The first thing to do will be to create a new list, which will essentially be a copy of the inputted list, but won't include the node to be removed. Since the algorithm provides a definition for a singly linked list, in this function we can create a new list with `new ListNode(0)`, and set it equal to the head of the inputted list.

``````function removeNthFromEnd(head, n) {
let copy = new ListNode(0);
//...
}
``````

Then, we'll want to create two pointers, `firstPointer` and `secondPointer`. We'll initialize them at the start of the list `copy`.

``````function removeNthFromEnd(head, n) {
let copy = new ListNode(0);
let firstPointer = copy;
let secondPointer = copy;
//...
}
``````

Now, we want to keep moving the first pointer through 'copy' until it reaches `n + 1`. To do this, we could use either a for loop or a while loop--just for fun, we'll use a while loop! So, we can create a counter, set it equal to 0, and until the counter reaches `n + 1`, we'll move `firstPointer` on to each next node.

``````function removeNthFromEnd(head, n) {
let copy = new ListNode(0);
let firstPointer = copy;
let secondPointer = copy;
let counter = 0;
while (counter < n + 1) {
firstPointer = firstPointer.next;
counter++;
}
//...
}
``````

At this point, we'll want to increment both the first pointer and the second pointer, one node at a time, until the first pointer reaches the end of the list. We know `firstPointer` is at the end of the list when its value is equal to `null`, so we can create a while loop that keeps going as long as the value is not `null`.

``````function removeNthFromEnd(head, n) {
let copy = new ListNode(0);
let firstPointer = copy;
let secondPointer = copy;
let counter = 0;
while (counter < n + 1) {
firstPointer = firstPointer.next;
counter++;
}
while (firstPointer !== null) {
secondPointer = secondPointer.next;
firstPointer = firstPointer.next;
}
//...
}
``````

When the while loop stops executing, we know the first pointer is at the end of the list, which means the second pointer is on the node that's `n` from the end, so we should skip over it. To skip over it, we can set `secondPointer.next` equal to `secondPointer.next.next`.

Finally, we'll want to return the list `copy`, and in order to do so we'll return `copy.next`.

``````function removeNthFromEnd(head, n) {
let copy = new ListNode(0);
let firstPointer = copy;
let secondPointer = copy;
let counter = 0;
while (counter < n + 1) {
firstPointer = firstPointer.next;
counter++;
}
while (firstPointer !== null) {
secondPointer = secondPointer.next;
firstPointer = firstPointer.next;
}
secondPointer.next = secondPointer.next.next;
return copy.next;
}
``````

## Going Through an Example

Let's use the same example of the list being `1 > 2 > 3 > 4 > 5`, and n = 2. That means that in the end, we'll want to return the list `1 > 2 > 3 > 5`.

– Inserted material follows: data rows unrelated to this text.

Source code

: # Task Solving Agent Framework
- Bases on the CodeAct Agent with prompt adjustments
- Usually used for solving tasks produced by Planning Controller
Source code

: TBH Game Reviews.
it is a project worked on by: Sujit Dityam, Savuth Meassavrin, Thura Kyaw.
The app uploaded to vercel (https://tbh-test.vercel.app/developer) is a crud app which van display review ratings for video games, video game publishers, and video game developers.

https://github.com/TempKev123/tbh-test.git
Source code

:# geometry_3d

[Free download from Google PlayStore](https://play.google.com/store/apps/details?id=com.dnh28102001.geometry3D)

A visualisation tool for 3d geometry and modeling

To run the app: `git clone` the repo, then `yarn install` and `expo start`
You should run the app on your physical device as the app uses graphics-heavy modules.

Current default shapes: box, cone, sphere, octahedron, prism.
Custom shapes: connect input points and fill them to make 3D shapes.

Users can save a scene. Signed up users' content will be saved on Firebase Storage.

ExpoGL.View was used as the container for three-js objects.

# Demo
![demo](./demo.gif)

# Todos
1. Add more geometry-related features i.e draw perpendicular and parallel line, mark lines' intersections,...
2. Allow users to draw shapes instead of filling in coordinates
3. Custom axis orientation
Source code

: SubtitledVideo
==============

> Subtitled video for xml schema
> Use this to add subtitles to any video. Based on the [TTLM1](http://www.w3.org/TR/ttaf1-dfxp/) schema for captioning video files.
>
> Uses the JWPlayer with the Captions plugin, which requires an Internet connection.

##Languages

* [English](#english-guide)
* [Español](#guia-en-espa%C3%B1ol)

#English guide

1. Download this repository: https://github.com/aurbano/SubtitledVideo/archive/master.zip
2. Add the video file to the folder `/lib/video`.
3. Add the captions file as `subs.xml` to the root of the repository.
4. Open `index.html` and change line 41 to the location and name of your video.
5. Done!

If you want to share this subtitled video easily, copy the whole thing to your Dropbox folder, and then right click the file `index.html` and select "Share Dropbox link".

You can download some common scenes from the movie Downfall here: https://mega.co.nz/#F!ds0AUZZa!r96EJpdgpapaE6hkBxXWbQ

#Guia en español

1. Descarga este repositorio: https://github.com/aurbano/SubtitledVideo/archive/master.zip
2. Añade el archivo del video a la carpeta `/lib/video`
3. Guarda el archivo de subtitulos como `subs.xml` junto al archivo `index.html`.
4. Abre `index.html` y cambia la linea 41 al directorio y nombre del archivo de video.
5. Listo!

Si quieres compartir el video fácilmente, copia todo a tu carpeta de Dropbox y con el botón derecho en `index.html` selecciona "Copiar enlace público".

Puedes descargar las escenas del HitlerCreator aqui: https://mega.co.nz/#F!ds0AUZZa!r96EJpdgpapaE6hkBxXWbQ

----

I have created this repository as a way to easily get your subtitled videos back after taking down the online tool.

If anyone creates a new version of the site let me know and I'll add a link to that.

We'll start with both `firstPointer` and `secondPointer` pointing at the node 0. When we start, the counter will be 0, and n+1 is 3, so we'll keep moving the `firstPointer` onto the next node (without moving the `secondPointer`) until n = 3. So, after the first time in the while loop, `firstPointer` is at `1`. Then `firstPointer` is at `2`. Then `firstPointer` is at `3`, which is the last time that `firstPointer` will move without `secondPointer`.

At this point, counter is no longer less than n + 1, so we'll start moving `secondPointer` as well as `firstPointer`, and we'll keep doing this until `firstPointer` is `null`. So `firstPointer` is now on `4` and `secondPointer` is on `1`. Then, `firstPointer` is on `5` and `secondPointer` is on `2`. Finally, `firstPointer` is `null`, and `secondPointer` is on `3`.

Because `firstPointer` is `null`, the next node for the `secondPointer` is the node we're skipping over. That means that after `3`, second pointer will go straight to `5`.

What remains is `1 > 2 > 3 > 5`, which is the given list with the 2nd node from the end removed.

--

Please let me know if you have any questions or other solutions to this problem!